Expression of a specific mouse germ cell nuclear antigen (GCNA1) by early embryonic testicular teratoma cells in 129/Sv-Sl/+ mice.

Spontaneous testicular teratomas which develop at a high rate in 129/Sv-Sl/+ mice are thought to be derived from germ cells. The teratomas present initially as groups of atypical germ-like cells within seminiferous cords of the 15.5 days post coitum (dpc) embryonic testes. These pluripotent teratoma stem cells are capable of differentiating into many kinds of tissues in adult mice.

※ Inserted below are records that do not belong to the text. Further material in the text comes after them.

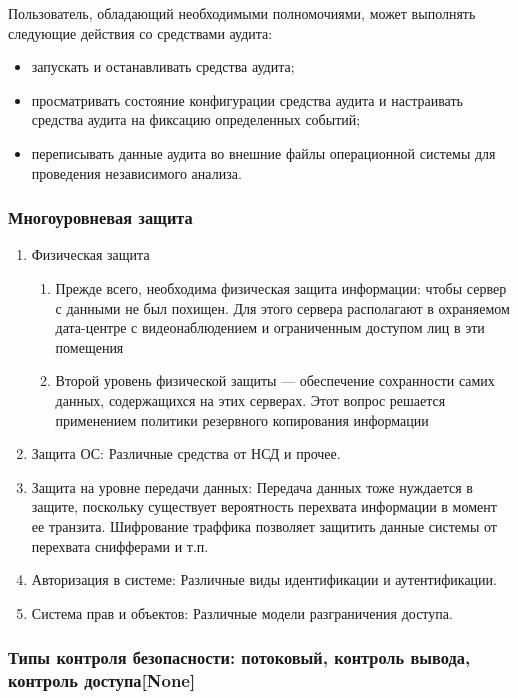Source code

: Пользователь, обладающий необходимыми полномочиями, может выполнять следующие действия со средствами аудита:
\begin{itemize}
	\item запускать и останавливать средства аудита;
	\item просматривать состояние конфигурации средства аудита и настраивать средства аудита на фиксацию определенных событий;
	\item переписывать данные аудита во внешние файлы операционной системы для проведения независимого анализа.
\end{itemize}

\subsubsection{Многоуровневая защита}
\begin{enumerate}
	\item Физическая защита
	\begin{enumerate}
		\item Прежде всего, необходима физическая защита информации: чтобы сервер с данными не был похищен. Для этого сервера располагают в охраняемом дата-центре с видеонаблюдением и ограниченным доступом лиц в эти помещения
		\item Второй уровень физической защиты — обеспечение сохранности самих данных, содержащихся на этих серверах. Этот вопрос решается применением политики резервного копирования информации
	\end{enumerate}
	\item Защита ОС: Различные средства от НСД и прочее.
	
	\item Защита на уровне передачи данных: Передача данных тоже нуждается в защите, поскольку существует вероятность перехвата информации в момент ее транзита. Шифрование траффика позволяет защитить данные системы от перехвата снифферами и т.п.
	
	\item Авторизация в системе: Различные виды идентификации и аутентификации.
	
	\item Система прав и объектов: Различные модели разграничения доступа.
\end{enumerate}

\subsubsection{Типы контроля безопасности: потоковый, контроль вывода, контроль доступа[None]}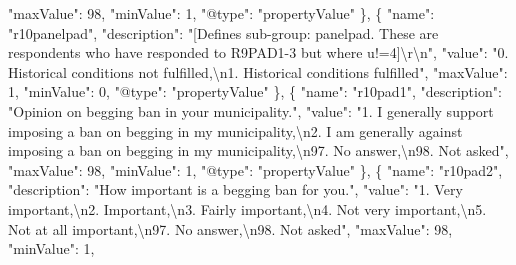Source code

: \documentclass[
]{book}
\newenvironment{Shaded}{\begin{snugshade}}{\end{snugshade}}
\newcommand{\CharTok}[1]{\textcolor[rgb]{0.31,0.60,0.02}{#1}}
\newcommand{\DataTypeTok}[1]{\textcolor[rgb]{0.13,0.29,0.53}{#1}}
\newcommand{\DecValTok}[1]{\textcolor[rgb]{0.00,0.00,0.81}{#1}}
\newcommand{\FunctionTok}[1]{\textcolor[rgb]{0.00,0.00,0.00}{#1}}
\newcommand{\OtherTok}[1]{\textcolor[rgb]{0.56,0.35,0.01}{#1}}
\newcommand{\StringTok}[1]{\textcolor[rgb]{0.31,0.60,0.02}{#1}}
\begin{document}
\begin{Shaded}
\begin{Highlighting}[]
      \DataTypeTok{"maxValue"}\FunctionTok{:} \DecValTok{98}\FunctionTok{,}
      \DataTypeTok{"minValue"}\FunctionTok{:} \DecValTok{1}\FunctionTok{,}
      \DataTypeTok{"@type"}\FunctionTok{:} \StringTok{"propertyValue"}
    \FunctionTok{\}}\OtherTok{,}
    \FunctionTok{\{}
      \DataTypeTok{"name"}\FunctionTok{:} \StringTok{"r10panelpad"}\FunctionTok{,}
      \DataTypeTok{"description"}\FunctionTok{:} \StringTok{"[Defines sub-group: panelpad. These are respondents who have responded to R9PAD1-3 but where u!=4]}\CharTok{\textbackslash{}r\textbackslash{}n}\StringTok{"}\FunctionTok{,}
      \DataTypeTok{"value"}\FunctionTok{:} \StringTok{"0. Historical conditions not fulfilled,}\CharTok{\textbackslash{}n}\StringTok{1. Historical conditions fulfilled"}\FunctionTok{,}
      \DataTypeTok{"maxValue"}\FunctionTok{:} \DecValTok{1}\FunctionTok{,}
      \DataTypeTok{"minValue"}\FunctionTok{:} \DecValTok{0}\FunctionTok{,}
      \DataTypeTok{"@type"}\FunctionTok{:} \StringTok{"propertyValue"}
    \FunctionTok{\}}\OtherTok{,}
    \FunctionTok{\{}
      \DataTypeTok{"name"}\FunctionTok{:} \StringTok{"r10pad1"}\FunctionTok{,}
      \DataTypeTok{"description"}\FunctionTok{:} \StringTok{"Opinion on begging ban in your municipality."}\FunctionTok{,}
      \DataTypeTok{"value"}\FunctionTok{:} \StringTok{"1. I generally support imposing a ban on begging in my municipality,}\CharTok{\textbackslash{}n}\StringTok{2. I am generally against imposing a ban on begging in my municipality,}\CharTok{\textbackslash{}n}\StringTok{97. No answer,}\CharTok{\textbackslash{}n}\StringTok{98. Not asked"}\FunctionTok{,}
      \DataTypeTok{"maxValue"}\FunctionTok{:} \DecValTok{98}\FunctionTok{,}
      \DataTypeTok{"minValue"}\FunctionTok{:} \DecValTok{1}\FunctionTok{,}
      \DataTypeTok{"@type"}\FunctionTok{:} \StringTok{"propertyValue"}
    \FunctionTok{\}}\OtherTok{,}
    \FunctionTok{\{}
      \DataTypeTok{"name"}\FunctionTok{:} \StringTok{"r10pad2"}\FunctionTok{,}
      \DataTypeTok{"description"}\FunctionTok{:} \StringTok{"How important is a begging ban for you."}\FunctionTok{,}
      \DataTypeTok{"value"}\FunctionTok{:} \StringTok{"1. Very important,}\CharTok{\textbackslash{}n}\StringTok{2. Important,}\CharTok{\textbackslash{}n}\StringTok{3. Fairly important,}\CharTok{\textbackslash{}n}\StringTok{4. Not very important,}\CharTok{\textbackslash{}n}\StringTok{5. Not at all important,}\CharTok{\textbackslash{}n}\StringTok{97. No answer,}\CharTok{\textbackslash{}n}\StringTok{98. Not asked"}\FunctionTok{,}
      \DataTypeTok{"maxValue"}\FunctionTok{:} \DecValTok{98}\FunctionTok{,}
      \DataTypeTok{"minValue"}\FunctionTok{:} \DecValTok{1}\FunctionTok{,}

\end{Highlighting}
\end{Shaded}
\end{document}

In this immunohistochemical study, we have examined the testes of 129/Sv-Sl/+ mice to determine whether the teratoma cells which developed in these gonads retain the nuclear antigen GCNA1. GCNA1 is a 110 kDa mouse Germ Cell Nuclear Antigen recognized by a rat monoclonal antibody 10D9G11. GCNA1 is expressed in mouse germ cells after they migrate into the genital ridge (11.5 dpc), throughout embryonic development until postnatally germ cells arrive at the diplotene/dictyate stage of the first meiotic division, when it is no longer expressed. Early foci (16.5 dpc) of teratoma stem cells in 129/Sv-Sl/+ mice strongly express GCNA1, but down regulate GCNA1 expression by 19.5 dpc. The loss of GCNA1 expression from teratoma stem cells late in embryonic development is in contrast to embryonic gonocytes which retain GCNA1 expression throughout fetal development. All postnatal undifferentiated and differentiated teratoma cells did not appear to express GCNA1. The expression of the germ cell specific nuclear antigen GCNA1 in early teratoma stem cells further demonstrated that the testicular teratomas originate from early germ cells. The stronger reaction of monoclonal antibody 10D9G11 to GCNA1 within early teratoma cells compared to normal germ cells makes GCNA1 useful in identifying early embryonic tumor foci.